**What to do**
Each line in the listing below that contains "factor" should be returned.

§

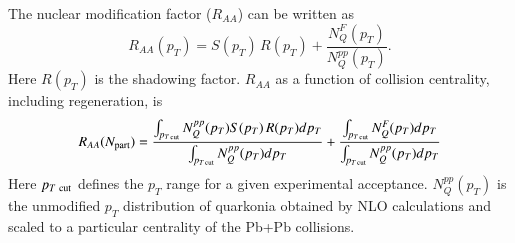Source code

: \documentclass[review]{elsarticle}
\begin{document}
{\begin{equation}
  \end{equation}
  The nuclear modification factor ($R_{AA}$) can be written as 
  \begin{equation}
    R_{AA}(p_T)=S(p_T) \, R(p_T) + \frac{N_{Q}^F(p_T)}{N_{Q}^{pp}(p_T)}.
    \label{raa}
  \end{equation}
  Here $R(p_T)$ is the shadowing factor.
  $R_{AA}$ as a function of collision centrality, including regeneration, is
  \begin{equation}
    R_{AA}(N_{\rm part}) = \frac{\int_{p_{T\,\rm cut}} N_{Q}^{pp}(p_T)S(p_T)\, R(p_T) dp_T}{\int_{p_{T\,\rm cut}} N_{Q}^{pp}(p_T) dp_T} + 
    \frac{\int_{p_{T\, \rm cut}} N_{Q}^F(p_T) dp_T}{\int_{p_{T\, \rm cut}} N_{Q}^{pp}(p_T) dp_T}
    \label{raa2}
  \end{equation}
  Here $p_{T~{\rm cut}}$ defines the $p_T$ range for a given experimental acceptance.
  $N_{Q}^{pp}(p_T)$ is the unmodified $p_T$ distribution of quarkonia obtained by NLO 
  calculations and scaled to a particular centrality of the Pb+Pb collisions.
  
}
\end{document}
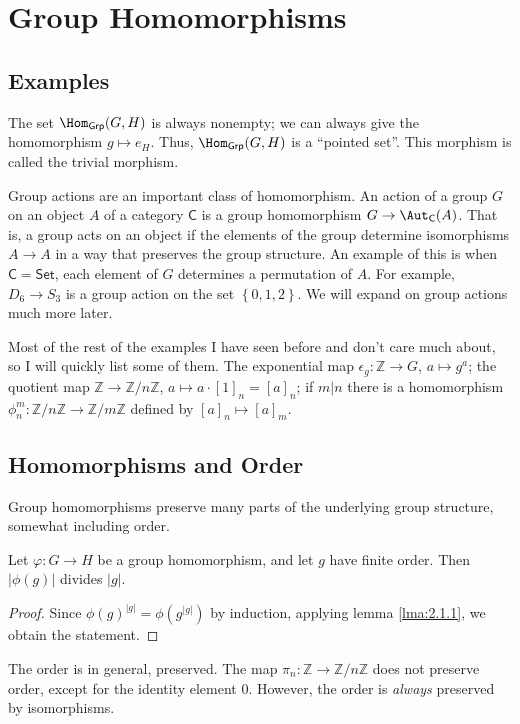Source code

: \section{Group Homomorphisms}
\subsection{Examples}

The set $\Hom_{\mathsf{Grp}}(G , H) $ is always nonempty; we can always give the homomorphism $g\mapsto e_H$. Thus, $\Hom_{\mathsf{Grp}}(G , H) $ is a ``pointed set''. This morphism is called the trivial morphism.

Group actions are an important class of homomorphism. An action of a group $G$ on an object $A$ of a category $\mathsf{C}$ is a group homomorphism $G\to \Aut_{\mathsf{C}}( A ) $. That is, a group acts on an object if the elements of the group determine isomorphisms $A\to A$ in a way that preserves the group structure. An example of this is when $\mathsf{C}=\mathsf{Set}$, each element of $G$ determines a permutation of $A$. For example, $D_6\to S_3$ is a group action on the set $\left\{ 0,1,2 \right\} $. We will expand on group actions much more later.

Most of the rest of the examples I have seen before and don't care much about,  so I will quickly list some of them. The exponential map $\epsilon_g : \mathbb{Z} \to G$, $a\mapsto g^a$; the quotient map $\mathbb{Z}\to \mathbb{Z}/n\mathbb{Z}$, $a\mapsto a\cdot [1]_n=[a]_n$; if $m|n$ there is a homomorphism $\phi_n^m : \mathbb{Z}/n\mathbb{Z} \to \mathbb{Z}/m\mathbb{Z}$ defined by $[a]_n\mapsto [a]_m$.

\subsection{Homomorphisms and Order}
Group homomorphisms preserve many parts of the underlying group structure, somewhat including order.
\begin{proposition}\label{prp:2.4.1}
	Let $\varphi : G \to H$ be a group homomorphism, and let $g$ have finite order. Then $\left| \phi (g) \right| $ divides $\left| g \right| $.
\end{proposition}
\begin{proof}
	Since $\phi (g)^{\left| g \right|}=\phi \left( g^{\left| g \right| } \right)  $ by induction, applying lemma \ref{lma:2.1.1}, we obtain the statement.
\end{proof}
The order is in general, preserved. The map $\pi_n : \mathbb{Z} \to \mathbb{Z}/n\mathbb{Z}$ does not preserve order, except for the identity element $0$. However, the order is \emph{always} preserved by isomorphisms.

§

**Solution to this exercise**
  The nuclear modification factor ($R_{AA}$) can be written as 
  Here $R(p_T)$ is the shadowing factor.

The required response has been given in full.